Sometimes, it does not.
After I hit NaNoWriMo's 50,000 word count, I kept a great deal of momentum. I haven't slacked off entirely - in fact, in the last 8 days, I have added an additional 10,000 words. But I wrote 25,000 words per 8 days for the first half of the month, and I do feel a bit disappointed in myself for having had some days where I didn't write, where I played Pokémon or watched Star Trek: The Next Generation, instead.
I could tell you that it's because I'm stressed about moving and our lawyer not having pinned down a closing date, or because I'm having angst about a kitten which I may or may not be able to adopt despite desperately wanting to. And these things are true. I've had some lovely nightmares, and have become very familiar with what the world sounds like at 4 in the morning.
But it's not the complete truth, and if you can't tell the truth to your (potential, one day, maybe) blog readers, who can you tell?
The truth is, I have let myself get out of the habit of writing.
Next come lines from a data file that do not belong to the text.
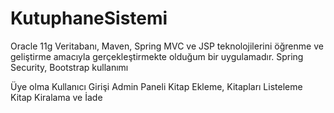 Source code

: # KutuphaneSistemi

Oracle 11g Veritabanı, Maven, Spring MVC ve JSP teknolojilerini öğrenme ve geliştirme amacıyla gerçekleştirmekte olduğum bir uygulamadır.
Spring Security, Bootstrap kullanımı


Üye olma
Kullanıcı Girişi
Admin Paneli
Kitap Ekleme, Kitapları Listeleme
Kitap Kiralama ve İade

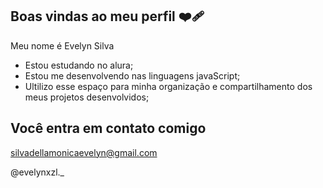 ## Boas vindas ao meu perfil ❤️‍🩹
 Meu nome é Evelyn Silva
- Estou estudando no alura;
- Estou me desenvolvendo nas linguagens javaScript;
- Ultilizo esse espaço para minha organização e compartilhamento dos meus projetos desenvolvidos;

## Você entra em contato comigo
silvadellamonicaevelyn@gmail.com

@evelynxzl._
It's easier. It's less scary. What used to be my favorite activity has become fraught with fear, as I'm terrified that after every word, the well will dry up for good. There will be no more inspiration. I'm so afraid to fail that I haven't let myself try.
So here I am, writing a blog post. Because it's shorter, easier, but it's not a complete step away from writing. I may not be looking at my novel, but I still see a blank page that needs to be filled. And tonight, I'm going to try to get back to my writing.
To anyone who may read this at a later date and think, "Gee, that sounds like me," all I can tell you is this:
I don't know if it leads anywhere. I don't know if you'll ever be read, your work loved. I don't know if my work will ever be read or loved either.
But don't give up. I think quitting without even trying to achieve your dream is still infinitely sadder than being lazy, or failing time after time.